Stored records:
+++
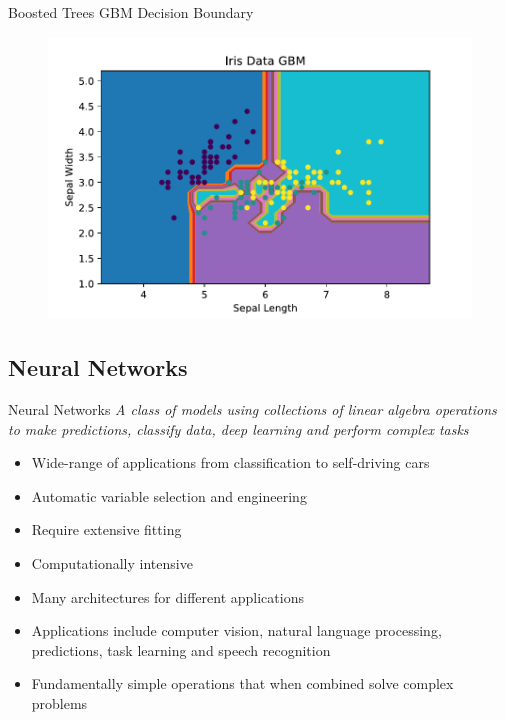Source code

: \documentclass[10pt]{beamer}
\begin{document}
\begin{frame}{Boosted Trees}
GBM Decision Boundary
		\begin{figure}	
			\includegraphics[width=1.0\textwidth, center, trim=0cm 0cm 0 0cm]{images/Iris_Data_GBM.pdf}
	\end{figure}
\end{frame}

\subsection{Neural Networks}
\begin{frame}{Neural Networks}
\emph{A class of models using collections of linear algebra operations to make predictions, classify data, deep learning and perform complex tasks}
	\begin{itemize}
		\item Wide-range of applications from classification to self-driving cars
		\item Automatic variable selection and engineering
		\item Require extensive fitting 
		\item Computationally intensive
		\item \alert{Many} architectures for different applications
		\item Applications include computer vision, natural language processing, predictions, task learning and speech recognition
		\item Fundamentally simple operations that when combined solve complex problems
	\end{itemize}
\end{frame}
\end{document}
+++
■ EXERCISE GOAL ■
Your reply should be nothing but the lines from the one containing "and speech recognition" through the last line above, copied exactly; please include both ends.

■ YOUR RESPONSE ■
		\item Applications include computer vision, natural language processing, predictions, task learning and speech recognition
		\item Fundamentally simple operations that when combined solve complex problems
	\end{itemize}
\end{frame}
\end{document}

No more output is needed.